Source texts of formatted documents
....
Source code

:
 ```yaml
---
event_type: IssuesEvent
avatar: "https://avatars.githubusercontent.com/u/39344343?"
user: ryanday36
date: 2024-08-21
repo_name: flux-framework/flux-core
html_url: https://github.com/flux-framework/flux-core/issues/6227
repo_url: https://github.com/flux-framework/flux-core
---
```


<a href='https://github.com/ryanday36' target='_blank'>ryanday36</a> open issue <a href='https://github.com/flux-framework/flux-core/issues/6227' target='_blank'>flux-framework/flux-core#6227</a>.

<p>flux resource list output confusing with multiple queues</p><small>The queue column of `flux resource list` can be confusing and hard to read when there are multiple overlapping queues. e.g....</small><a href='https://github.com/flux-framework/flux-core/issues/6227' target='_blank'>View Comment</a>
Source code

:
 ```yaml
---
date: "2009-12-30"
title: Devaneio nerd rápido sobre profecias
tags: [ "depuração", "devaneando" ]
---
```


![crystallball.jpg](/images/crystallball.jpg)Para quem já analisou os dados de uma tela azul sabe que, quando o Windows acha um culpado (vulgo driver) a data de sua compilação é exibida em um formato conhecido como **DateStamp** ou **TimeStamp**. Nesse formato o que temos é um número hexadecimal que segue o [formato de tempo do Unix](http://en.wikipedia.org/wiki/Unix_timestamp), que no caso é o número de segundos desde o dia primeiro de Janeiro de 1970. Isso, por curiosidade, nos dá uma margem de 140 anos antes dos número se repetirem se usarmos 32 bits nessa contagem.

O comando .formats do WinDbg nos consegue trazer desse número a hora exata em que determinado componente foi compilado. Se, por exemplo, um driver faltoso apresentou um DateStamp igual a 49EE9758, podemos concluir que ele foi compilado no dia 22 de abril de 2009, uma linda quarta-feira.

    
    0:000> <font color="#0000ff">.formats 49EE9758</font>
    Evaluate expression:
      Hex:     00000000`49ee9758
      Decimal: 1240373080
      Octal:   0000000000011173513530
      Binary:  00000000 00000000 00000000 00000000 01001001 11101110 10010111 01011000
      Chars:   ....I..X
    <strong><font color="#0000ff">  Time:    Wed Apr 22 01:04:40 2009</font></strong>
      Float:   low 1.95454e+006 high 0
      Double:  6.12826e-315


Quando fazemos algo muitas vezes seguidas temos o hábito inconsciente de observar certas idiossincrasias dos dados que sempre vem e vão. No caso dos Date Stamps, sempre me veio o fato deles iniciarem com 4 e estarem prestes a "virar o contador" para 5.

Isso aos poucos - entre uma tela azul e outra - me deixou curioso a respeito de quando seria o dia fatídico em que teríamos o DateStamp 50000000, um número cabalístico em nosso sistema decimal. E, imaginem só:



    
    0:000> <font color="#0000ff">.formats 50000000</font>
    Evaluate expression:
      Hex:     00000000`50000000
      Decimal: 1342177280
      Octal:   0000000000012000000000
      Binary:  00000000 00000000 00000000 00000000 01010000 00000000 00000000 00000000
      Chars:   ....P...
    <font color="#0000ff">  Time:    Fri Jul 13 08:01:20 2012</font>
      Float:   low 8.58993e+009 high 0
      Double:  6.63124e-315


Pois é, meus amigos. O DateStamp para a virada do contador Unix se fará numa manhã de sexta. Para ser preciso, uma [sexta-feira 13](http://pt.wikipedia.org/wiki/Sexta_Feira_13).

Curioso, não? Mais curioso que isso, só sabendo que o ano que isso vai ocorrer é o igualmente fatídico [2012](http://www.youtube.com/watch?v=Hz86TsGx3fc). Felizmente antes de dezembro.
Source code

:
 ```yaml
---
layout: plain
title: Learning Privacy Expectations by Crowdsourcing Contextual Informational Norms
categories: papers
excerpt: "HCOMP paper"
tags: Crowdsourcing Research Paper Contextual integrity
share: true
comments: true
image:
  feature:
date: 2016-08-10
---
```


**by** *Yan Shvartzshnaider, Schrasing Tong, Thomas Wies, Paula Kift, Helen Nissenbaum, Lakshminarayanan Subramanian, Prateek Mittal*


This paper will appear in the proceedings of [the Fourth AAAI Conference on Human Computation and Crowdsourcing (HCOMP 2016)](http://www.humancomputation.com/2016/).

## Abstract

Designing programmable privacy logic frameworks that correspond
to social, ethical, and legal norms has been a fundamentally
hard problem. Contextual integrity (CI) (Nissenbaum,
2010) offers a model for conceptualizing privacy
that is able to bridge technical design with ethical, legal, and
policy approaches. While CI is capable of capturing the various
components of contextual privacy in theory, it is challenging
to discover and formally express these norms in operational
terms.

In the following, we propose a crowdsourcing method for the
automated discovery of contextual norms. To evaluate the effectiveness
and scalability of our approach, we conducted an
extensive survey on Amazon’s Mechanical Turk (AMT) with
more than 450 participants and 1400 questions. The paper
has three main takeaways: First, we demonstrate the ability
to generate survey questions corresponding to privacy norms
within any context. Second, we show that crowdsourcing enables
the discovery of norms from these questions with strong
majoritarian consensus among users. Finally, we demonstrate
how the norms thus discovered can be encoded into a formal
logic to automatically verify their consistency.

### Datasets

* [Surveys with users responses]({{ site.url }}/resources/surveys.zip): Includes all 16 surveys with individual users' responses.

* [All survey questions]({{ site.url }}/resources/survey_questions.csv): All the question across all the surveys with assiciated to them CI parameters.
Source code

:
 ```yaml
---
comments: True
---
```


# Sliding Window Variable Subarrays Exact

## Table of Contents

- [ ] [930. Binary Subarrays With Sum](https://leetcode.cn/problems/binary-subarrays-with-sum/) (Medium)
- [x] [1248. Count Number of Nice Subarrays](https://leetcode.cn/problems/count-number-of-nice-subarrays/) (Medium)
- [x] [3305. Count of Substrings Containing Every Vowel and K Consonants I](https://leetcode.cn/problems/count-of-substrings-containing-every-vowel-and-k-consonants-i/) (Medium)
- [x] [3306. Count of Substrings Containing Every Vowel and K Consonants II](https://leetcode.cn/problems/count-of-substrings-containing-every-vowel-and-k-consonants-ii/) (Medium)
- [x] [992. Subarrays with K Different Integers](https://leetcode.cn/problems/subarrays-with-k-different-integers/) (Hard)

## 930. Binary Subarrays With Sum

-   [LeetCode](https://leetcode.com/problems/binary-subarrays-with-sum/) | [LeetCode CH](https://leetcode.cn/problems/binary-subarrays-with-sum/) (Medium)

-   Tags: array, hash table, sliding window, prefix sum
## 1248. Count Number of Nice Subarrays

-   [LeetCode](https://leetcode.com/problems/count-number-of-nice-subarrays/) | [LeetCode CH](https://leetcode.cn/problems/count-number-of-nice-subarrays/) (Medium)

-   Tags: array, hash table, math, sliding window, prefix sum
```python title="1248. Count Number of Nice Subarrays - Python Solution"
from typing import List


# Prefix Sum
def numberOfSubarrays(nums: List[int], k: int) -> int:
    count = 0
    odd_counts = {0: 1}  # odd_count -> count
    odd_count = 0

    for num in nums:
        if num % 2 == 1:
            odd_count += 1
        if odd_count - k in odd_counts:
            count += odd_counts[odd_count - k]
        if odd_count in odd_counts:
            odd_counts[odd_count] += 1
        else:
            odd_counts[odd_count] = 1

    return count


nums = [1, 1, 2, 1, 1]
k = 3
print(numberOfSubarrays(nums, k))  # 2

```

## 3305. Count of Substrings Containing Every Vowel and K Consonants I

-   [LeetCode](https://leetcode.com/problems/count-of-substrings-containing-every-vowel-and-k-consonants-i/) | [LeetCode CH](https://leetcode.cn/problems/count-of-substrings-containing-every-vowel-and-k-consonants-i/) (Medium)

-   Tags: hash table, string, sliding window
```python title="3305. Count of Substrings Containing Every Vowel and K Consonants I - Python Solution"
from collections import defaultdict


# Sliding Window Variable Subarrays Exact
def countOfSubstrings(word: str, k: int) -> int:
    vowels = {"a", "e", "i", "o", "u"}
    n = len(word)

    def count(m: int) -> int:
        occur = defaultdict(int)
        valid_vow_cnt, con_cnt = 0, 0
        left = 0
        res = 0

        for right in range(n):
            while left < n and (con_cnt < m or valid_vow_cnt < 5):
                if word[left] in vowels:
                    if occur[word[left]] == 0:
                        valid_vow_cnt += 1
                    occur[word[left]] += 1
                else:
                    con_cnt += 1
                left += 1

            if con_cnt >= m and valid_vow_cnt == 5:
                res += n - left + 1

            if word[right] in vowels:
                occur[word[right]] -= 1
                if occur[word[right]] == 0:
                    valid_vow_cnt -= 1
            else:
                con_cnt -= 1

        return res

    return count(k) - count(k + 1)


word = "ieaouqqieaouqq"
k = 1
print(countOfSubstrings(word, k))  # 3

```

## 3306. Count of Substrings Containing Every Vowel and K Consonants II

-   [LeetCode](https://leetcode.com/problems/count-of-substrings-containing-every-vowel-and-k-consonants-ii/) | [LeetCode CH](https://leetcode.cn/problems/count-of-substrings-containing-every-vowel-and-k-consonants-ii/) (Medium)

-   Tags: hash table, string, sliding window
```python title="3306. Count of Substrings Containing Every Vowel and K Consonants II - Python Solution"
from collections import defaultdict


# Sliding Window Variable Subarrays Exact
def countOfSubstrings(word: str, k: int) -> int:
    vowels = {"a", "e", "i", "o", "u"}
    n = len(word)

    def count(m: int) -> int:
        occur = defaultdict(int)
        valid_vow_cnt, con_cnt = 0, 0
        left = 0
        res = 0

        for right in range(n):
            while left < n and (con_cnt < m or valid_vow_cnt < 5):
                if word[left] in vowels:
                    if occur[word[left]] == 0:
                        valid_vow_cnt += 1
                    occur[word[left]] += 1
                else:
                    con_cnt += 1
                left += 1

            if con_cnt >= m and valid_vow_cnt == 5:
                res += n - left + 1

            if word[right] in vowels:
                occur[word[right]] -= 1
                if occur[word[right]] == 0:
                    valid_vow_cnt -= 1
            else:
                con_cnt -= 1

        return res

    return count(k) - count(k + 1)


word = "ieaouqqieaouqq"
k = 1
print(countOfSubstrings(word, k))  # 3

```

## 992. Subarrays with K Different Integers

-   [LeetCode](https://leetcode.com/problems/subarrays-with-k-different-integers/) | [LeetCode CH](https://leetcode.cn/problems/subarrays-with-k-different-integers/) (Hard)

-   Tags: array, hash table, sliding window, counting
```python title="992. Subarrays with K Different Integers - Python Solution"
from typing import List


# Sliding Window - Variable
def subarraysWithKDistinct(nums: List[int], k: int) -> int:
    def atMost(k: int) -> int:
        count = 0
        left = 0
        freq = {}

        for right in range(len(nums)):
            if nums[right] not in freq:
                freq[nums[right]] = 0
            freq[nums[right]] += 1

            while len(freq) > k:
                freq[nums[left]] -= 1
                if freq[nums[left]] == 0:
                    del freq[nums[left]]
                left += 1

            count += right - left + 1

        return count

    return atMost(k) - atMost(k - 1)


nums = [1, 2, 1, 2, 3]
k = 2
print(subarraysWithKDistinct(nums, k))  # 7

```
....
§ **What is needed**:
When a line contains the string "print", copy it from the records.

§ **Written solution**:
print(numberOfSubarrays(nums, k))  # 2
print(countOfSubstrings(word, k))  # 3
print(countOfSubstrings(word, k))  # 3
print(subarraysWithKDistinct(nums, k))  # 7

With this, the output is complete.